Bailey Breen had 22 points and 15 rebounds, and Audrey Mackie added 14 points as the top-seeded and undefeated Mariners returned to the Class B South championship with an emphatic 49-20 victory over No. 4 Medomak Valley in the regional semifinals at the Portland Expo Tuesday.
Oceanside, the defending Class B champion, will play No. 2 Spruce Mountain in the final. The Mariners improved to 20-0, won their 53rd straight game and did so with ease, jumping to a 35-6 halftime lead in a game that looked nothing like their opener, a 54-48 victory over No. 8 Yarmouth in which they trailed for most of the first three quarters.
“We really wanted to get off to a good start,” Coach Matt Breen said. “That first game, you’ve got to give Yarmouth a lot of credit for what they did. They posed a lot of problems for us. … That was our big thing, try to get out to a good start early.”

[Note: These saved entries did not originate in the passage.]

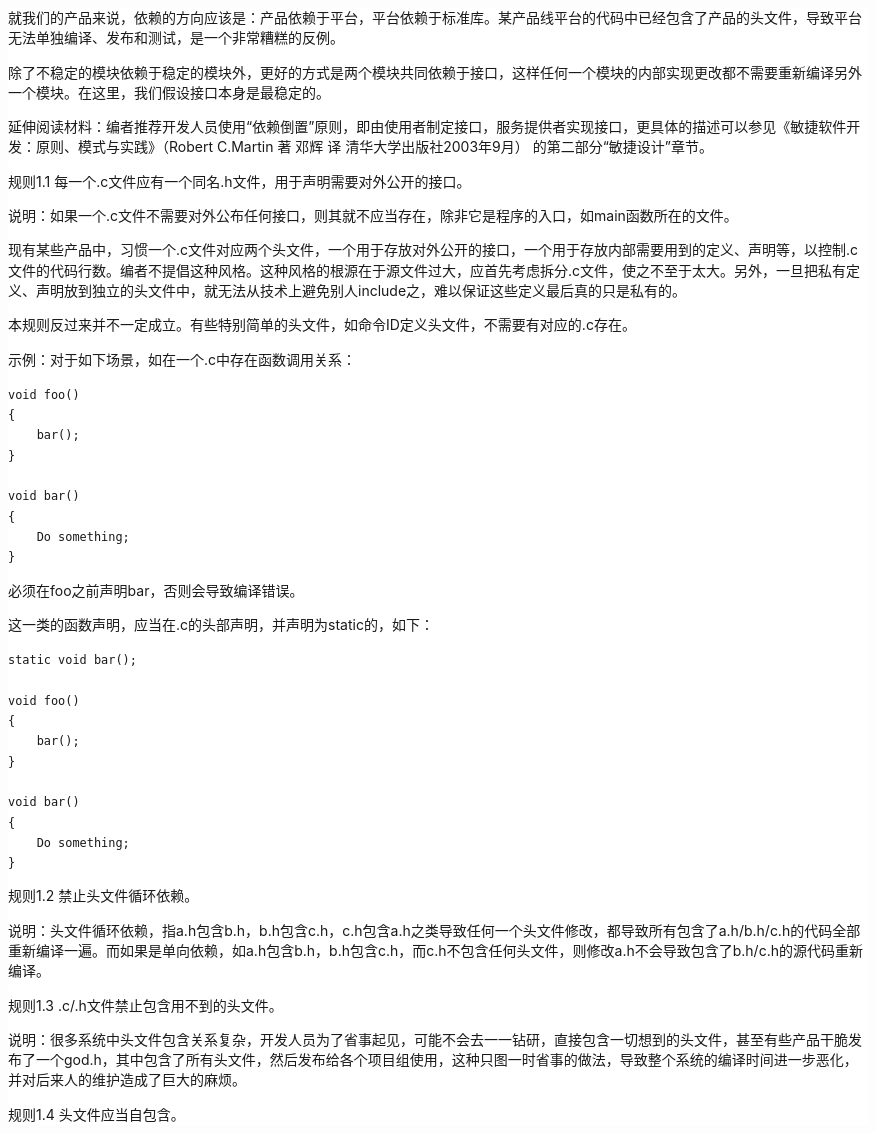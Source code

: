 就我们的产品来说，依赖的方向应该是：产品依赖于平台，平台依赖于标准库。某产品线平台的代码中已经包含了产品的头文件，导致平台无法单独编译、发布和测试，是一个非常糟糕的反例。

除了不稳定的模块依赖于稳定的模块外，更好的方式是两个模块共同依赖于接口，这样任何一个模块的内部实现更改都不需要重新编译另外一个模块。在这里，我们假设接口本身是最稳定的。

延伸阅读材料：编者推荐开发人员使用“依赖倒置”原则，即由使用者制定接口，服务提供者实现接口，更具体的描述可以参见《敏捷软件开发：原则、模式与实践》（Robert C.Martin 著 邓辉 译 清华大学出版社2003年9月） 的第二部分“敏捷设计”章节。

规则1.1 每一个.c文件应有一个同名.h文件，用于声明需要对外公开的接口。

说明：如果一个.c文件不需要对外公布任何接口，则其就不应当存在，除非它是程序的入口，如main函数所在的文件。

现有某些产品中，习惯一个.c文件对应两个头文件，一个用于存放对外公开的接口，一个用于存放内部需要用到的定义、声明等，以控制.c文件的代码行数。编者不提倡这种风格。这种风格的根源在于源文件过大，应首先考虑拆分.c文件，使之不至于太大。另外，一旦把私有定义、声明放到独立的头文件中，就无法从技术上避免别人include之，难以保证这些定义最后真的只是私有的。

本规则反过来并不一定成立。有些特别简单的头文件，如命令ID定义头文件，不需要有对应的.c存在。

示例：对于如下场景，如在一个.c中存在函数调用关系：

```
void foo()
{
    bar();
}

void bar()
{
    Do something;
}
```

必须在foo之前声明bar，否则会导致编译错误。

这一类的函数声明，应当在.c的头部声明，并声明为static的，如下：

```
static void bar();

void foo()
{
    bar();
}

void bar()
{
    Do something;
}
```

规则1.2 禁止头文件循环依赖。

说明：头文件循环依赖，指a.h包含b.h，b.h包含c.h，c.h包含a.h之类导致任何一个头文件修改，都导致所有包含了a.h/b.h/c.h的代码全部重新编译一遍。而如果是单向依赖，如a.h包含b.h，b.h包含c.h，而c.h不包含任何头文件，则修改a.h不会导致包含了b.h/c.h的源代码重新编译。

规则1.3 .c/.h文件禁止包含用不到的头文件。

说明：很多系统中头文件包含关系复杂，开发人员为了省事起见，可能不会去一一钻研，直接包含一切想到的头文件，甚至有些产品干脆发布了一个god.h，其中包含了所有头文件，然后发布给各个项目组使用，这种只图一时省事的做法，导致整个系统的编译时间进一步恶化，并对后来人的维护造成了巨大的麻烦。

规则1.4 头文件应当自包含。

The message was received as Oceanside looked every bit a juggernaut from the opening tip. The Mariners shot 65% (15-of-23) for the first half and scored 22 of the game’s first 24 points, with Breen (12 first-half points), Mackie (12) and Aubrey Hoose (seven) leading the surge.
“I think we just knew that we had to come out with intensity,” said Bailey Breen, a sophomore and Matt’s daughter. “I think it helped that we knew them, we had played them twice already this regular season, so we knew the personnel. But we did have to come out, play with high intensity and step on it from the get-go.”
Oceanside also clamped down on defense and, led by Breen and Abby Waterman (six points, 11 rebounds), outrebounded the Panthers, 44-31.
“The girls were focused. They were locked in,” Coach Breen said. “We hammered it in practice, we were not happy with the way we defended against Yarmouth. … We wanted to be really aggressive, moving our feet and just contesting everything.”
Addison McCormick had six points and Maya Cannon had nine rebounds to lead the Panthers (13-7), who advanced to the regional semifinals for the first time since 2011.
“At halftime, we were 10 percent from the field. … Turnovers were 8-5, rebounds were within three, so it was all right there. We just couldn’t score and they did,” Medomak Coach Ryan McNelly said. “When they shoot that well, there’s not much we can do.”